Some day child.... things are gonna get easier.

Dear Elizabeth,

Heard this one on 98.1 on my drive home tonight. I was stoned. It was late. So inevitably I started sobbing like a small child on my ride home. Tonight was one of those nights... yeah. Definitely one of those nights.

Texted with the fuck buddy a bit, nothing came of it.... so I just made other plans. Hung out with my brother's friend Nick who is kind of somewhat of a person I do some things with. He says, "We're not fuck buddies... we're fucking friends... that just means we're friends, that fuck."

Greaaaaaaaaaaaaaaat. So yeah, after that went to go hang out with RFA. Got high. Ryan Shuler showed up and wanted to do acid. Brilliant. I drove home, stoned, once again.

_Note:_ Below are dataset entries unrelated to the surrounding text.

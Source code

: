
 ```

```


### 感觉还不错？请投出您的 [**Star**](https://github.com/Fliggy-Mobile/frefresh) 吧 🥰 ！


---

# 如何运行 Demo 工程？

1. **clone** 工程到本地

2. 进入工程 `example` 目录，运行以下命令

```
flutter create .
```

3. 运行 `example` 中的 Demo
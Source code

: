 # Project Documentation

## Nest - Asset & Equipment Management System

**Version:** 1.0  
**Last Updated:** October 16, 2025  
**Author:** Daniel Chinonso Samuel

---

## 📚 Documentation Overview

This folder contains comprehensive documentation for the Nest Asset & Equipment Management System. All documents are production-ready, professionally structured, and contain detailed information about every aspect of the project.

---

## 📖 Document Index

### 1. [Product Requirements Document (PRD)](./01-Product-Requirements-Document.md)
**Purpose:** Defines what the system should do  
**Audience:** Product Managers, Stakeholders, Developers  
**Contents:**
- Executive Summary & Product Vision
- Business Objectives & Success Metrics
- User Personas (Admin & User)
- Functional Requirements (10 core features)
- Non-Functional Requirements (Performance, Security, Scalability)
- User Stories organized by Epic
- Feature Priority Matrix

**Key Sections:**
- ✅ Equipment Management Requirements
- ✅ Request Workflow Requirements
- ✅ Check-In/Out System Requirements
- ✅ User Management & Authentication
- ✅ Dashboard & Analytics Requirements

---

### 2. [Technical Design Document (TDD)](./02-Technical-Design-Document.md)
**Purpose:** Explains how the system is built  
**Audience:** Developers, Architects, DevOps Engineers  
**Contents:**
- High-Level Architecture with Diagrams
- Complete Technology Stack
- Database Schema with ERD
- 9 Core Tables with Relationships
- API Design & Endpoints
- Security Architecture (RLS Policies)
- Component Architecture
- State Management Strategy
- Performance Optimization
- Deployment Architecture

We did have a tender moment. We were sitting in the car alone... and he took my hand for a moment. And of course... I instantly forgave all of the douche bag stuff that has been going on for a while now. I just know the person he can be and I keep thinking that this side of him is one day going to stick around. I think it's time to wake up. I just wish I could figure out what the fuck makes me like him so much.... There really is nothing special about him. Actually, there are very few, if any, completely redeeming qualities about him, in the slightest. Hmmm. I really need to sort out my priorities. When he's not near me I fucking hate him... but when it's just me and him... at any and all hours of the night... he is amazing to me. FUCK MY LIFE.

Well, you're home from Belgium! Yay! Hope you had a wonderful trip, and I can't wait to hear all about it. Although, it might have to happen when I'm home from California! I start school soon and I really really really can't wait! I'm actually looking forward to a new semester, maybe that's what I need right now... some new beginnings, and new fresh starts!